The development of Neural Radiance Fields (NeRFs) has provided a potent representation for encapsulating the geometric and appearance characteristics of 3D scenes. Enhancing the capabilities of NeRFs in open-vocabulary 3D semantic perception tasks has been a recent focus. However, current methods that extract semantics directly from Contrastive Language-Image Pretraining (CLIP) for semantic field learning encounter difficulties due to noisy and view-inconsistent semantics provided by CLIP. To tackle these limitations, we propose OV-NeRF, which exploits the potential of pre-trained vision and language foundation models to enhance semantic field learning through proposed single-view and cross-view strategies.
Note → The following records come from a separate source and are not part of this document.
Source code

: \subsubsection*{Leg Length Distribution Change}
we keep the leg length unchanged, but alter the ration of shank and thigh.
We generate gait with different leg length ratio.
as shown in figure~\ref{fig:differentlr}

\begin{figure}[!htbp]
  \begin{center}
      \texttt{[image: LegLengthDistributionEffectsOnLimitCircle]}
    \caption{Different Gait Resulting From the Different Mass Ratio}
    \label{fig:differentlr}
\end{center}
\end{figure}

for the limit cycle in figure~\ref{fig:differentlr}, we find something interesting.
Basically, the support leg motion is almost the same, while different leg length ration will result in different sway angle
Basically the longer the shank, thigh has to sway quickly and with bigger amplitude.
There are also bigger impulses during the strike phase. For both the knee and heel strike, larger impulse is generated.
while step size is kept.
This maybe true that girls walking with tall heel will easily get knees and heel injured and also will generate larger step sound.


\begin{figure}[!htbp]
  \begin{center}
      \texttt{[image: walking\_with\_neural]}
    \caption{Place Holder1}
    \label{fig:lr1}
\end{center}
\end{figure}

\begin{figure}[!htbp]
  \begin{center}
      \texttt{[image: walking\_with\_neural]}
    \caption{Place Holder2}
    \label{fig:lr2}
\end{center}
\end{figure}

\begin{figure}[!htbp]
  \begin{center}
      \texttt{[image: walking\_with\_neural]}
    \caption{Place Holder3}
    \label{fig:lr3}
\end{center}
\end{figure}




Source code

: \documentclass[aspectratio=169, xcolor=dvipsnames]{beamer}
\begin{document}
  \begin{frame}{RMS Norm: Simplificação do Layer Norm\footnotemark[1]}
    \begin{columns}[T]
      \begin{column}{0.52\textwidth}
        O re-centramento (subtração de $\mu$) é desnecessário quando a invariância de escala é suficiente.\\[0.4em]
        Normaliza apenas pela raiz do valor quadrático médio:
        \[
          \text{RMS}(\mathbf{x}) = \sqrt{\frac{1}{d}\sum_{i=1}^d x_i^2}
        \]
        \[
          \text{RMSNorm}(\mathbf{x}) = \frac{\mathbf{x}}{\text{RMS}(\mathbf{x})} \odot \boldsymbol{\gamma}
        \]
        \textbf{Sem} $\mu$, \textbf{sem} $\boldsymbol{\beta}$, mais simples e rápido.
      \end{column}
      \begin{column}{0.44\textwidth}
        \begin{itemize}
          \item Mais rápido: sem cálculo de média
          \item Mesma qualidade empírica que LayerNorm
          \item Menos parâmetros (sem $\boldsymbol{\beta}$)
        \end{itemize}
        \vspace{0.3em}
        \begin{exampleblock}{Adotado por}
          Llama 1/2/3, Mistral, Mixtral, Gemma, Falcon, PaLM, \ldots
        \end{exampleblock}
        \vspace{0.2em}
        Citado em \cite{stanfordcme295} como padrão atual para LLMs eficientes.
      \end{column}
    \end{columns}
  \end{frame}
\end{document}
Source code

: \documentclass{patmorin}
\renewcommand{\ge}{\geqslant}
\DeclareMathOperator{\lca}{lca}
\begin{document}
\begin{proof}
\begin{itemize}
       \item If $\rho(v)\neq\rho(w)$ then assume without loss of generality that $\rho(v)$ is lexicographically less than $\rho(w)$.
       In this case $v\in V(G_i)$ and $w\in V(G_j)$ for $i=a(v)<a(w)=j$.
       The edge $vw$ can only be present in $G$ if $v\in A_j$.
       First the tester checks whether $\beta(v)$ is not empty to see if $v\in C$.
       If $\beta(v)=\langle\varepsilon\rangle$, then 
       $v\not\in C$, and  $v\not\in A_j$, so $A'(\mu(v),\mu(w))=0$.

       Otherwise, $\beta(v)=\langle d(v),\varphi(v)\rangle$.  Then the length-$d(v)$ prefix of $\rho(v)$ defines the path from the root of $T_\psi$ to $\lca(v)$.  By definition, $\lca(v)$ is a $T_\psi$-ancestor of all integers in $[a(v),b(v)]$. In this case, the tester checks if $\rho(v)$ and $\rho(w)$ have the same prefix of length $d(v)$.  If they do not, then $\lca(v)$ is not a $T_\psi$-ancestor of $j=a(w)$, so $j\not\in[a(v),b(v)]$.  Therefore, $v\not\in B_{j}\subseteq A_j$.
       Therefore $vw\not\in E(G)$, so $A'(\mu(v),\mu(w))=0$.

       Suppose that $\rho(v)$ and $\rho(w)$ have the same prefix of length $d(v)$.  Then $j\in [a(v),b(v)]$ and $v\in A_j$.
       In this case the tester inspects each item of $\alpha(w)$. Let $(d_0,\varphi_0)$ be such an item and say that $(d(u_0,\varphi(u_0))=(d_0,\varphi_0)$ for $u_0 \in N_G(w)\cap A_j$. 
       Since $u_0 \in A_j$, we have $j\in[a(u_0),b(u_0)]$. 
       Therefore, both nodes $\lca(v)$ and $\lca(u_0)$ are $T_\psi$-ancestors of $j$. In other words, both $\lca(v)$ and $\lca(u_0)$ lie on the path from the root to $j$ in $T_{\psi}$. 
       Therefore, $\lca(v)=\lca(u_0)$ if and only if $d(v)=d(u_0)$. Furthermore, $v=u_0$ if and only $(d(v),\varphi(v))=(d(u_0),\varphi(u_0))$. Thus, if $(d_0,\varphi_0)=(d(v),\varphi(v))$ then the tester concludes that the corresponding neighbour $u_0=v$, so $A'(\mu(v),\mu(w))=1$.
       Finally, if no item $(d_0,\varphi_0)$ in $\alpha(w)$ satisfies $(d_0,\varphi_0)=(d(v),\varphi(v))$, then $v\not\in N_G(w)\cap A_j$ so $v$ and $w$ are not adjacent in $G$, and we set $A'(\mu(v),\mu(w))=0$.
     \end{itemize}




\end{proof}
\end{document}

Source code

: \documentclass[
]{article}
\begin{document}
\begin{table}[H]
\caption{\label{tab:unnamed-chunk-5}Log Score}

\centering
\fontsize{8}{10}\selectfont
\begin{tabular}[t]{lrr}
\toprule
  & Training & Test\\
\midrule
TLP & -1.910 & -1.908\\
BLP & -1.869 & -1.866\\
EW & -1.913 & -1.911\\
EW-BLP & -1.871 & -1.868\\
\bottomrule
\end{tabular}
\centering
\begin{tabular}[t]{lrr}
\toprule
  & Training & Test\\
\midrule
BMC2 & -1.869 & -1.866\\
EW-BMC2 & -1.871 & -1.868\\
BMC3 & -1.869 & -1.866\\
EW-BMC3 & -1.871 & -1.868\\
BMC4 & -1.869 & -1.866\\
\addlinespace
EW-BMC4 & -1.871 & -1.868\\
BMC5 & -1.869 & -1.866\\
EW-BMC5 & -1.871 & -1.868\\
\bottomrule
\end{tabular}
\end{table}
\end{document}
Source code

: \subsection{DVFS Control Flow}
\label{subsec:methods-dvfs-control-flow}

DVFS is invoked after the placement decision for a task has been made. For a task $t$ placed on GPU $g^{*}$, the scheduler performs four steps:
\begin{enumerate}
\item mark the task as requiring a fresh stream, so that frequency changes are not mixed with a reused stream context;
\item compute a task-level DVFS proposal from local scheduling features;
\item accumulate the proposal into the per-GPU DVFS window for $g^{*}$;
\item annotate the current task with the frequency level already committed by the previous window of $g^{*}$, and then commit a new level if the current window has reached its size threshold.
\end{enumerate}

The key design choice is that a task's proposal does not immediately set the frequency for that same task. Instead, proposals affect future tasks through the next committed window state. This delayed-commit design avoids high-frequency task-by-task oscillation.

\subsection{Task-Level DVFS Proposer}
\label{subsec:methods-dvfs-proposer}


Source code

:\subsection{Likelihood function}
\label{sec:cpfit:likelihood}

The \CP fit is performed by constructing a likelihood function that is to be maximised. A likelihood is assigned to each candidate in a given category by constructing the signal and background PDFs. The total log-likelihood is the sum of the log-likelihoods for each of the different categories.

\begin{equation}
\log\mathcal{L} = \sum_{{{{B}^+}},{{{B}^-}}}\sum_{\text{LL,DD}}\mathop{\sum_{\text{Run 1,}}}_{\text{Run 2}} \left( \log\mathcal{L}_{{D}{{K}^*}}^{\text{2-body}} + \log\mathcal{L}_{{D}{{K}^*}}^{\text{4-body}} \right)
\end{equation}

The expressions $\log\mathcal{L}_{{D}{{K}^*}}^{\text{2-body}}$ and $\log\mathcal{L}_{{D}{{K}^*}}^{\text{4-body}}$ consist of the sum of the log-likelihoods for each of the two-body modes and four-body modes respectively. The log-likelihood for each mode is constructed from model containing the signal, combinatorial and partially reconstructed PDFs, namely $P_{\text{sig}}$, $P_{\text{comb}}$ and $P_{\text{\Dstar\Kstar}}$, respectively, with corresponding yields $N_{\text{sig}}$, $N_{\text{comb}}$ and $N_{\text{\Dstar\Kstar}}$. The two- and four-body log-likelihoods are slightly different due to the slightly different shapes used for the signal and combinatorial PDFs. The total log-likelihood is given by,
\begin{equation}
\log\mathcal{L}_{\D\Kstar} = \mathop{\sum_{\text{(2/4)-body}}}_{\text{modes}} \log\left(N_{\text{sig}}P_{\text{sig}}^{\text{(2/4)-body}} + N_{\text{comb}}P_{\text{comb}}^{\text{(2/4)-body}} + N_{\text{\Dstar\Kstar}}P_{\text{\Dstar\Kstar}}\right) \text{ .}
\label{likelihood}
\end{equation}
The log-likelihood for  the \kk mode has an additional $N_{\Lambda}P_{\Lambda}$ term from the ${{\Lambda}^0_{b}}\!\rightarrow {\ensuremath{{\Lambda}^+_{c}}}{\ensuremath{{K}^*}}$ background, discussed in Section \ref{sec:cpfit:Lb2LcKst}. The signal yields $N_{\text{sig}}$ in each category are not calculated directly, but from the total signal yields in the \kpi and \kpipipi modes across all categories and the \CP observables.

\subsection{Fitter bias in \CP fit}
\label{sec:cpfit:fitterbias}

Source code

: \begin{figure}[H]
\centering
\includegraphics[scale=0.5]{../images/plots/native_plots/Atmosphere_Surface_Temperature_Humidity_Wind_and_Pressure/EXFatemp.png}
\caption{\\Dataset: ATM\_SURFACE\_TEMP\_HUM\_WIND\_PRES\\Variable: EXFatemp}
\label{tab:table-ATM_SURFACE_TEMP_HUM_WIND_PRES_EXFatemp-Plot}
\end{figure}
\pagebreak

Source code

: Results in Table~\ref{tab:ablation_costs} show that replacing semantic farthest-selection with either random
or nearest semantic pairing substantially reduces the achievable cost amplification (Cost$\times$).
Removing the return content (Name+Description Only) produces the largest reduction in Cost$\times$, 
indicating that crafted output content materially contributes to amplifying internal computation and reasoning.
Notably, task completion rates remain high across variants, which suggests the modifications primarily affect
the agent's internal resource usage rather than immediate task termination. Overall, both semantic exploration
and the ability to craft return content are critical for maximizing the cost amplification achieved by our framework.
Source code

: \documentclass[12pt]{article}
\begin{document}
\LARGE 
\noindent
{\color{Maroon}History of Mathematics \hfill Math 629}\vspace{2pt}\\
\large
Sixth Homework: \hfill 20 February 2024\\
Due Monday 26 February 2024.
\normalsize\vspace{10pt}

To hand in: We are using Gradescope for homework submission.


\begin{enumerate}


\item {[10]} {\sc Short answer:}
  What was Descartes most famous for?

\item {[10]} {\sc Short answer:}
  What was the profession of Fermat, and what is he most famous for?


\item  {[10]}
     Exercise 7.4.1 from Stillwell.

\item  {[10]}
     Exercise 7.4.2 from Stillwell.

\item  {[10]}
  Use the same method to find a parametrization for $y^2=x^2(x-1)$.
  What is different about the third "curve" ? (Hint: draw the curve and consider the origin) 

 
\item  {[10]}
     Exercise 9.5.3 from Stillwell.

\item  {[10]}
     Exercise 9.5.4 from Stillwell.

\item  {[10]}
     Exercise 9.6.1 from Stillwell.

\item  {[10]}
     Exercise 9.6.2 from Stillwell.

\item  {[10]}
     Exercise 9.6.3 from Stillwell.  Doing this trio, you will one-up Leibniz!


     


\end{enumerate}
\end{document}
First, from the single-view perspective, we introduce Region Semantic Ranking (RSR) regularization by leveraging 2D mask proposals derived from SAM to rectify the noisy semantics of each training view, facilitating accurate semantic field learning. Second, from the cross-view perspective, we propose a Cross-view Self-enhancement (CSE) strategy to address the challenge raised by view-inconsistent semantics. Rather than invariably utilizing the 2D inconsistent semantics from CLIP, CSE leverages the 3D consistent semantics generated from the well-trained semantic field itself for semantic field training, aiming to reduce ambiguity and enhance overall semantic consistency across different views. Extensive experiments validate our OV-NeRF outperforms current state-of-the-art methods, achieving a significant improvement of 20.31% and 18.42% in mIoU metric on Replica and Scannet, respectively. Furthermore, our approach exhibits consistent superior results across various CLIP configurations, further verifying its robustness.

翻译：神经辐射场（NeRFs）的发展为封装三维场景的几何与外观特征提供了强有力的表征。提升NeRFs在开放词汇三维语义感知任务中的能力是近年来的关注焦点。然而，当前直接利用对比语言-图像预训练（CLIP）提取语义以进行语义场学习的方法，因CLIP提供的高噪声和视角不一致语义而面临困境。为解决这些局限性，我们提出OV-NeRF，通过设计的单视角与跨视角策略，挖掘预训练视觉与语言基础模型的潜力以增强语义场学习。首先，在单视角层面，我们引入区域语义排序（RSR）正则化，利用SAM生成的二维掩码提议修正各训练视角的噪声语义，促进精准语义场学习。其次，在跨视角层面，我们提出跨视角自增强（CSE）策略应对视角不一致语义带来的挑战。CSE并非始终沿用CLIP提供的二维不一致语义，而是利用已良好训练的语义场自身生成的三维一致语义进行语义场训练，旨在降低歧义性并增强不同视角间的整体语义一致性。大量实验验证了OV-NeRF性能超越当前最先进方法，在Replica和ScanNet数据集上mIoU指标分别提升20.31%和18.42%。此外，本方法在不同CLIP配置下均展现出持续优越的性能，进一步验证了其鲁棒性。